Sunday, 21. November 2010 23:40

Sharon Olds, who was raised as a “hell-fire Calvinist” began to find her own voice as a poet through a sort of “deal with the devil:”

I said to free will or the pagan god of making things, or whoever, let me write my own stuff. I’ll give up everything I’ve learned, anything, if you’ll let me write my poems. They don’t have to be any good, but just mine. What happened was enjambment. Writing over the end of the line and having a noun starting each line — it had some psychological meaning to me, like I was protecting things by hiding them. Poems started pouring out of me and Satan was in a lot of them. Also, toilets.

And find her voice, she did.

This week I spoke with an actor who was going through the same sort of despondency that pushed Olds into making her deal, although the actor was not fully aware of the real nature of his situation; he just knew that he was not satisfied with what he was doing. Later in the week, I talked with a designer who voiced similar questions about his work. I think that it’s a natural sort of artistic identity crisis that almost every creative person goes through, and keeps going through until he/she finds an answer or just gives up.

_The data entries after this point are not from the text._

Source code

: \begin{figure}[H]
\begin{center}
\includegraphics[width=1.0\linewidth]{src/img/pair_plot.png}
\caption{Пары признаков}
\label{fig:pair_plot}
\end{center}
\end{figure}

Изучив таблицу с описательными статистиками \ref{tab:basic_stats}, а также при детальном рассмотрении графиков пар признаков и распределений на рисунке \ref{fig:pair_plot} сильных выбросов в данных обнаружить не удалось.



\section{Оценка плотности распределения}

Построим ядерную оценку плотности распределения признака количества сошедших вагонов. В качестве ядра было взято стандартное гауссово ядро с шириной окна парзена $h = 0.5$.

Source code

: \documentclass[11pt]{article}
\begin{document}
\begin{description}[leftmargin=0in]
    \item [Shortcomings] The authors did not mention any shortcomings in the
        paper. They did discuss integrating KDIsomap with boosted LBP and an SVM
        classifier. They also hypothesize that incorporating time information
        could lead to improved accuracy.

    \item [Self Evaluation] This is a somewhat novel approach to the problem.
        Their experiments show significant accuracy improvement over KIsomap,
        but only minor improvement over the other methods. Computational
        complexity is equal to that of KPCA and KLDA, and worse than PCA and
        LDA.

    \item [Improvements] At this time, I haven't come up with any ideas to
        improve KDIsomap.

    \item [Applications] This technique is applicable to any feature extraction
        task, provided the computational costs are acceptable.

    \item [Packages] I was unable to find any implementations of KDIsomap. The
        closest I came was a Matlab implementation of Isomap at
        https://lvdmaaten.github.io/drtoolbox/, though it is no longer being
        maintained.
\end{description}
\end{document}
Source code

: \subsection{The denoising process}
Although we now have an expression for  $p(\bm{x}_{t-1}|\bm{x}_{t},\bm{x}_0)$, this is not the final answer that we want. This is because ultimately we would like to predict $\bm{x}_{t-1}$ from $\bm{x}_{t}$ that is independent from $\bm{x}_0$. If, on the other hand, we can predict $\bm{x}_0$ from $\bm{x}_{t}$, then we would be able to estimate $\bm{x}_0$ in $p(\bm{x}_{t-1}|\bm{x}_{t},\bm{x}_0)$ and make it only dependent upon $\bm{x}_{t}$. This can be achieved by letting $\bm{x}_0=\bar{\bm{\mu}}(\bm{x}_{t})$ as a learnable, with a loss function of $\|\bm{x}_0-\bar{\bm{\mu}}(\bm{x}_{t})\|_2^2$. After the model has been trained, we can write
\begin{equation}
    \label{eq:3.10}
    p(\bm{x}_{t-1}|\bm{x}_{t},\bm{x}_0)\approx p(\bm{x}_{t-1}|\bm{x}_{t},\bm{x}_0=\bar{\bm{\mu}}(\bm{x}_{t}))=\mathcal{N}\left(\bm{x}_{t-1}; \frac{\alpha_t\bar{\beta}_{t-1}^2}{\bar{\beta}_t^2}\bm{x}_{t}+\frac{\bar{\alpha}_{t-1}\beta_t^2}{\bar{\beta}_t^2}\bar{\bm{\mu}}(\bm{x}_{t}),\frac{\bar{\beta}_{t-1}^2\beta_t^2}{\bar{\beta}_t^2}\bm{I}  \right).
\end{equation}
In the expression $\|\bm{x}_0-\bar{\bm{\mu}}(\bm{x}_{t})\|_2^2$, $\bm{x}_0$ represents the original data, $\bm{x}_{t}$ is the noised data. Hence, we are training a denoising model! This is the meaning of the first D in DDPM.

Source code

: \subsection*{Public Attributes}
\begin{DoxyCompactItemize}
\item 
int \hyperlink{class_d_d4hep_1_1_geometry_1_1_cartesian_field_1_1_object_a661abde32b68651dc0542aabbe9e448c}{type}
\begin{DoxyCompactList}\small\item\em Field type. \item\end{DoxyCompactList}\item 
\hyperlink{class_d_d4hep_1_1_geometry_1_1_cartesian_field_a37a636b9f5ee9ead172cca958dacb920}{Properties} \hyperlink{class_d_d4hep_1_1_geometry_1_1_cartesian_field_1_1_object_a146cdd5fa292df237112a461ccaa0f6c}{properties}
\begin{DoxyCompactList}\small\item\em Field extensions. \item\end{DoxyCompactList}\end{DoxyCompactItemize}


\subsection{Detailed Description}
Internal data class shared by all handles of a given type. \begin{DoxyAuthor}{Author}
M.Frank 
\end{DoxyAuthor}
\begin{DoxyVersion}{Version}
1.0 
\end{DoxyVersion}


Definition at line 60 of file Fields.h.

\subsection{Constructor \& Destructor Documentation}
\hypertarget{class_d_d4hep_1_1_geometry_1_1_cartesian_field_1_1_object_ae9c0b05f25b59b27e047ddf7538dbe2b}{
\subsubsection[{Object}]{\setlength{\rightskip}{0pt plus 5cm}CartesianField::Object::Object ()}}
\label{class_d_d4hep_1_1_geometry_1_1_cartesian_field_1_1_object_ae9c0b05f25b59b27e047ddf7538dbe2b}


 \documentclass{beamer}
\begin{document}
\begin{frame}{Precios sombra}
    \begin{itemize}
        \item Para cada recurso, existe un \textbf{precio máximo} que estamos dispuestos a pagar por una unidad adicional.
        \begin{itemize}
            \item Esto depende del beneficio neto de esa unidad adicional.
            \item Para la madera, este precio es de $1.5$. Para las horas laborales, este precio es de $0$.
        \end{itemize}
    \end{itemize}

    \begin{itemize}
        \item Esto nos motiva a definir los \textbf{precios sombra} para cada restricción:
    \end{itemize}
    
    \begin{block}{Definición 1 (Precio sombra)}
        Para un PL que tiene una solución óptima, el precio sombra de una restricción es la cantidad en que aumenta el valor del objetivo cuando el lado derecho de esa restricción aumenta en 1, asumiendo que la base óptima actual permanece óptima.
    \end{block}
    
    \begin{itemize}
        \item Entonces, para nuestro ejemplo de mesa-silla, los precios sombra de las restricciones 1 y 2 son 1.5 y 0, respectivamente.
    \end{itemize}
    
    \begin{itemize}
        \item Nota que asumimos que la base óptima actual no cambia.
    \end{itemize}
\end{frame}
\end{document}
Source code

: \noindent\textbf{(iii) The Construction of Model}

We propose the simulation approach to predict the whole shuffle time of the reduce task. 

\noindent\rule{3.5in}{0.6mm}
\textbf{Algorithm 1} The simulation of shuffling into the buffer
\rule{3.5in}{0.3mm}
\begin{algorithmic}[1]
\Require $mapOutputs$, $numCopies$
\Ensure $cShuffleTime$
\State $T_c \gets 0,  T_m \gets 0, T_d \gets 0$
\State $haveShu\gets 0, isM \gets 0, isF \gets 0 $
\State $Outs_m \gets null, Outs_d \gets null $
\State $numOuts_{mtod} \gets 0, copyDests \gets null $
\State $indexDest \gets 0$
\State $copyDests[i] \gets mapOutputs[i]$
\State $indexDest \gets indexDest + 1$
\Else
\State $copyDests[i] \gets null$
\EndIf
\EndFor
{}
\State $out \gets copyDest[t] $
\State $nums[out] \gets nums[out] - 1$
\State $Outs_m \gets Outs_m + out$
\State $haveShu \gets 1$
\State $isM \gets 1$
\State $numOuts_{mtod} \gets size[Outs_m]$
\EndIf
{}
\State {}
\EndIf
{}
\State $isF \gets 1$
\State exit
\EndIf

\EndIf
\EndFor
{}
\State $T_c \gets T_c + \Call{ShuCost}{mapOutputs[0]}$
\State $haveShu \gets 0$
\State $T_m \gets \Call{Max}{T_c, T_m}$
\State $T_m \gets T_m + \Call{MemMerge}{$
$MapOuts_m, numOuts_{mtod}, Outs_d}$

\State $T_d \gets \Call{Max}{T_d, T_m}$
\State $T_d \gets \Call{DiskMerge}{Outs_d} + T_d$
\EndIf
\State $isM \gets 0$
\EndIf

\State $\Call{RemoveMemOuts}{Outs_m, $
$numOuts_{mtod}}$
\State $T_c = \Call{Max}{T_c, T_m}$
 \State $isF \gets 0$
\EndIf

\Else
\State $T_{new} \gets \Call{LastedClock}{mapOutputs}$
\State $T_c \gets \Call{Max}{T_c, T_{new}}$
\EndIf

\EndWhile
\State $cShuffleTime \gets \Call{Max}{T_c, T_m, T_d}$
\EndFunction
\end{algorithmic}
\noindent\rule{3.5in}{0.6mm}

I suppose that there are artists who speak with unique individual voices from the beginning, but many of us wander around creating pieces that we feel finally do not accurately represent our point of view. Or we create work that somehow fails to say exactly what we want to say. Or we spend our time doing work that is derivative to the point of not being our own. Or we do this and that and the other thing and find that while it is all acceptable, it is somehow not really us, or it is us, but somehow not satisfying. While I was in the last category, you (if you have this problem) may be in one of the others, or you may have a category all your own.

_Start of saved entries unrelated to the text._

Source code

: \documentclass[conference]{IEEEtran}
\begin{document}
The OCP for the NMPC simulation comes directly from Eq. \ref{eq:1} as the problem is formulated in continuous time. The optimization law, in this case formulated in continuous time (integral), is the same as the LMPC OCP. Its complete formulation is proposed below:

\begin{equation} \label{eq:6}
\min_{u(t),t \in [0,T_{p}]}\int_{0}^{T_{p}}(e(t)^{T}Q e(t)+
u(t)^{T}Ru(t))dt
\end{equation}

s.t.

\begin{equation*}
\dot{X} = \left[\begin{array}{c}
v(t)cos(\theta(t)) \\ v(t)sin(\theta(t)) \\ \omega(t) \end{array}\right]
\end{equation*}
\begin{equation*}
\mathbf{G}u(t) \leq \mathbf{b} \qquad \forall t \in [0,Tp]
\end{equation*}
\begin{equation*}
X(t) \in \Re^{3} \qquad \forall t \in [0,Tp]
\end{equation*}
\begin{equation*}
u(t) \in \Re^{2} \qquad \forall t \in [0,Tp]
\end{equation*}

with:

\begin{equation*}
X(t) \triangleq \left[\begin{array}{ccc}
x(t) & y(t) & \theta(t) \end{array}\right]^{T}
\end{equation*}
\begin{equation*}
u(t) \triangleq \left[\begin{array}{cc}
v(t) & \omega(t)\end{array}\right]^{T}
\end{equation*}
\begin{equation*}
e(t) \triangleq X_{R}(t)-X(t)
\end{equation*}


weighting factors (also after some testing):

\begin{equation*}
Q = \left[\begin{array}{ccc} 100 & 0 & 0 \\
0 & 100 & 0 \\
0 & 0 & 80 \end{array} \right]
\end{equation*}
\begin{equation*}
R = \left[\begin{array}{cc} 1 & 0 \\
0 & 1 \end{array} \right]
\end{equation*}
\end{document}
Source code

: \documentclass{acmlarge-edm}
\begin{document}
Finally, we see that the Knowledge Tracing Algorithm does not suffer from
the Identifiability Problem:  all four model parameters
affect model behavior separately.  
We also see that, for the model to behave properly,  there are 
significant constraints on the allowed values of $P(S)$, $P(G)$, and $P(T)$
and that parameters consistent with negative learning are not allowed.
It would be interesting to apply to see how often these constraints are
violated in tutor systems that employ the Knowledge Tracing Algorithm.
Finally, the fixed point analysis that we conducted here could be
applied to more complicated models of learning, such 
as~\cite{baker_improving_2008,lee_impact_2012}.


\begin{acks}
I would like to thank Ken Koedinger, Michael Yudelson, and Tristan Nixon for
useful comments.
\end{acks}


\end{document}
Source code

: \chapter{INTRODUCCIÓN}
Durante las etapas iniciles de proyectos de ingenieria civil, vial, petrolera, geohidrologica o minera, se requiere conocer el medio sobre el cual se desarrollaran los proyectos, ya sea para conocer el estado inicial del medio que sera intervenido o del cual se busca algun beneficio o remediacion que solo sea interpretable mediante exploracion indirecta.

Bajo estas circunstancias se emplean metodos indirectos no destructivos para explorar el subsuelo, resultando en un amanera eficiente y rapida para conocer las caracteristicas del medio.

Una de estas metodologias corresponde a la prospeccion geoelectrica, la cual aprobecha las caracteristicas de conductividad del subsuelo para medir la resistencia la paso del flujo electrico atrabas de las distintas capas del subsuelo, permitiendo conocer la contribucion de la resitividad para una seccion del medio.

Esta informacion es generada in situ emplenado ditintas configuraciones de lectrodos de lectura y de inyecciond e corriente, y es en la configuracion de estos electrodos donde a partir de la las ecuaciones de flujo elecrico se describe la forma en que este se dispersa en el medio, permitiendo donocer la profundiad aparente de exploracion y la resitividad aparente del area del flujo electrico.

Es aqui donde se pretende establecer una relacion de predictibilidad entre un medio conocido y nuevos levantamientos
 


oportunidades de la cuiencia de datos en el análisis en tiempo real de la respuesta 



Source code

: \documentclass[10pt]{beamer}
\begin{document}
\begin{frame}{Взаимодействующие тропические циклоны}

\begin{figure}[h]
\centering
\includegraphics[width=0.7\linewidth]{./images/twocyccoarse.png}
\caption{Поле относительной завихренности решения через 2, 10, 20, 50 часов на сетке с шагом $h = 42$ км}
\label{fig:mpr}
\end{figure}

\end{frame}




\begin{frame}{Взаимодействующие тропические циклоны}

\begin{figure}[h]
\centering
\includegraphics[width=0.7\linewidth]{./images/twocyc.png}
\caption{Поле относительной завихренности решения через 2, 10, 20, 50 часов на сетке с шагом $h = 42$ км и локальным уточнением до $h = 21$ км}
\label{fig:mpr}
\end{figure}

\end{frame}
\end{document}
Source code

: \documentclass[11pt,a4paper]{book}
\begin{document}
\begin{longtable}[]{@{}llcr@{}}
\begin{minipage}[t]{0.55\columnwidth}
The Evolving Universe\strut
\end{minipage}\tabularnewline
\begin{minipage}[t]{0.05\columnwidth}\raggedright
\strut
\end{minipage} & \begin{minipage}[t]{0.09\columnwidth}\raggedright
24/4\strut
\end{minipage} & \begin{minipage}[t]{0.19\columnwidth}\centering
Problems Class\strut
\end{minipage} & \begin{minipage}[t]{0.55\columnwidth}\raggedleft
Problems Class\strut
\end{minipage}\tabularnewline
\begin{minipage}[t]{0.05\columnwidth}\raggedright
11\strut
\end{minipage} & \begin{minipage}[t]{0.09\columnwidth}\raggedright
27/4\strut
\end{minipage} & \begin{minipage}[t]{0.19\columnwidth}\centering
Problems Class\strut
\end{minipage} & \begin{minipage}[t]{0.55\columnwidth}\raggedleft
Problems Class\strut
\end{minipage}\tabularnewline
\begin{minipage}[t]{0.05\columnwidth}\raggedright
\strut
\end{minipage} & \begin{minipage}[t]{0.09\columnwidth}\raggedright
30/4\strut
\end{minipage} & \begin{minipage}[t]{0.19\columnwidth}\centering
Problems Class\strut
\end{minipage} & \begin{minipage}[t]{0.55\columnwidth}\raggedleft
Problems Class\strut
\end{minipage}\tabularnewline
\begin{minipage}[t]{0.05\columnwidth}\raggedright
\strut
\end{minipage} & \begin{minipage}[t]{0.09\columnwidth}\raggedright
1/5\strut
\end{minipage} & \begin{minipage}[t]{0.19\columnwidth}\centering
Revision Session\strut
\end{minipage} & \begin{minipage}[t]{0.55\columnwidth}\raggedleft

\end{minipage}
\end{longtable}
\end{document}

The real question is how do you get out of that category and go about finding your own voice.  You can try making a deal with the devil, as Olds did, and hope for a similar sudden burst of intuition. My experience is, however, that such visions are few and far between, and you certainly can’t count on them.  So I think you might try another approach: experiment. Take a risk or two or three or four or seven. Try things outside your comfort zone. Try different twists and variations and approaches and processes until you find the one or the combination that is authentic, that represents your ideas—that is you.

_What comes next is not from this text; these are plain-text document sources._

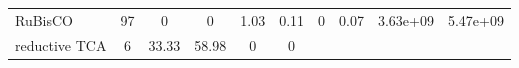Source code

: \documentclass[]{article}
\begin{document}
\begin{longtable}[]{@{}lccccccccc@{}}
\begin{minipage}[t]{0.07\columnwidth}
RuBisCO\strut
\end{minipage} & \begin{minipage}[t]{0.06\columnwidth}\centering\strut
97\strut
\end{minipage} & \begin{minipage}[t]{0.08\columnwidth}\centering\strut
0\strut
\end{minipage} & \begin{minipage}[t]{0.08\columnwidth}\centering\strut
0\strut
\end{minipage} & \begin{minipage}[t]{0.08\columnwidth}\centering\strut
1.03\strut
\end{minipage} & \begin{minipage}[t]{0.08\columnwidth}\centering\strut
0.11\strut
\end{minipage} & \begin{minipage}[t]{0.08\columnwidth}\centering\strut
0\strut
\end{minipage} & \begin{minipage}[t]{0.08\columnwidth}\centering\strut
0.07\strut
\end{minipage} & \begin{minipage}[t]{0.08\columnwidth}\centering\strut
3.63e+09\strut
\end{minipage} & \begin{minipage}[t]{0.08\columnwidth}\centering\strut
5.47e+09\strut
\end{minipage}\tabularnewline
\begin{minipage}[t]{0.07\columnwidth}\raggedright\strut
reductive TCA\strut
\end{minipage} & \begin{minipage}[t]{0.06\columnwidth}\centering\strut
6\strut
\end{minipage} & \begin{minipage}[t]{0.08\columnwidth}\centering\strut
33.33\strut
\end{minipage} & \begin{minipage}[t]{0.08\columnwidth}\centering\strut
58.98\strut
\end{minipage} & \begin{minipage}[t]{0.08\columnwidth}\centering\strut
0\strut
\end{minipage} & \begin{minipage}[t]{0.08\columnwidth}\centering\strut
0\strut
\end{minipage} & \begin{minipage}[t]{0.08\columnwidth}\centering\strut

\end{minipage}
\end{longtable}
\end{document}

Maybe that sounds a little clichéd, a little too easy. May be. But I have found that to really experiment, to try really new and uncomfortable things is difficult even on a good day. Sometimes, just to think of new and uncomfortable things to try is difficult. But to do them, and then to be honest with yourself about the results of those experiments is even more difficult. But it’s how you find your voice, or at least one way. In addition, you may find out a number of other things about yourself and your art, useful things, things that you can’t find out by thinking, or pretending, or even imagining; things you can only discover by doing and reviewing the result.

So, if you haven’t already, go find your voice. Imagine, think, intuit. But then put those thoughts and intuitions into action. Do, play, experiment, discover. It’s the only way to learn what really works—for you. Then you can produce art that is authentically you. It may not be completely original. Some people posit that originality is no longer possible, but that’s a subject for another time. What it will be is authentic. And few would argue that authenticity is not possible. Go find yours.